SUPPLIED INFORMATION -
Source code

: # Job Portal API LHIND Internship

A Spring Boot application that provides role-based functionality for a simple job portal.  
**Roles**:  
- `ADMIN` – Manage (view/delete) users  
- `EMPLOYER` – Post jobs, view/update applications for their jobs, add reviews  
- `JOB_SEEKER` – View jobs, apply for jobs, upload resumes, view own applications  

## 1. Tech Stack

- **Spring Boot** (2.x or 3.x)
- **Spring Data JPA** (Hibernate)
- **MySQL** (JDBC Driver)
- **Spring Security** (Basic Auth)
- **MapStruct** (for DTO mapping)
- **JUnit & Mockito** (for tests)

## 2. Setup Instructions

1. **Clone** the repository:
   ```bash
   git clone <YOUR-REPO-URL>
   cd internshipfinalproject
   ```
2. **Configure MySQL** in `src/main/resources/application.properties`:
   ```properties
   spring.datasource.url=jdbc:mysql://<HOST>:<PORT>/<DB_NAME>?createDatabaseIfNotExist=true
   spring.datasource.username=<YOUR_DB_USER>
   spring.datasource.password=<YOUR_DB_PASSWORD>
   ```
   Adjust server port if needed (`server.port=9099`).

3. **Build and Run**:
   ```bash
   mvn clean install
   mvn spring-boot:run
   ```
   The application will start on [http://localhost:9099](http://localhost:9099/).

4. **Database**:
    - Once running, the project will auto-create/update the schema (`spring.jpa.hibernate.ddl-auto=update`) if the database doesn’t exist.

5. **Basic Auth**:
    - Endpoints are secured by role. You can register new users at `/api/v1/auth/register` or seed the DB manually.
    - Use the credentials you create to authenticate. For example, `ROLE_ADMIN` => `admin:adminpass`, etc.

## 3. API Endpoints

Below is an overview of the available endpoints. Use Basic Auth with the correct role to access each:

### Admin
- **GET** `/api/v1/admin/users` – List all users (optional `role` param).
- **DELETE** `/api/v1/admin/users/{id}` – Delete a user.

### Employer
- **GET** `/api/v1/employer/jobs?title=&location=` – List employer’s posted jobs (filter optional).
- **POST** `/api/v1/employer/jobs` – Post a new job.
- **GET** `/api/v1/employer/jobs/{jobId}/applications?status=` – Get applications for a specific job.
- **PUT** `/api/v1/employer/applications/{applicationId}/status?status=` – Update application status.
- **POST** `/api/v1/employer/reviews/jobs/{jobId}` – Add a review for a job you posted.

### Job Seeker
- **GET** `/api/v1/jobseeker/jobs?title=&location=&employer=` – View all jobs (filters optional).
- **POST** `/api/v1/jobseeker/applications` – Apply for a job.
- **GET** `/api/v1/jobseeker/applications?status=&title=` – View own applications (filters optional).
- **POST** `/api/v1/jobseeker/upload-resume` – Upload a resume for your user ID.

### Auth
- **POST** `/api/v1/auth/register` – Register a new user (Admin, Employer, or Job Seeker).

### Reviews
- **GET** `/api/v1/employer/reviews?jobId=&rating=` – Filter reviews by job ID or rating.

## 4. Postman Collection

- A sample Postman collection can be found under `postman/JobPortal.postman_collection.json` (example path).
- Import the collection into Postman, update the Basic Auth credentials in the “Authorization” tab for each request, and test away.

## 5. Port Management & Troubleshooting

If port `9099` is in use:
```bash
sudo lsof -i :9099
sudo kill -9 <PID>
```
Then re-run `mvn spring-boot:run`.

REQUIRED ACTION - Return every line in the records that includes the string "register".

EXERCISE OUTPUT -
    - Endpoints are secured by role. You can register new users at `/api/v1/auth/register` or seed the DB manually.
- **POST** `/api/v1/auth/register` – Register a new user (Admin, Employer, or Job Seeker).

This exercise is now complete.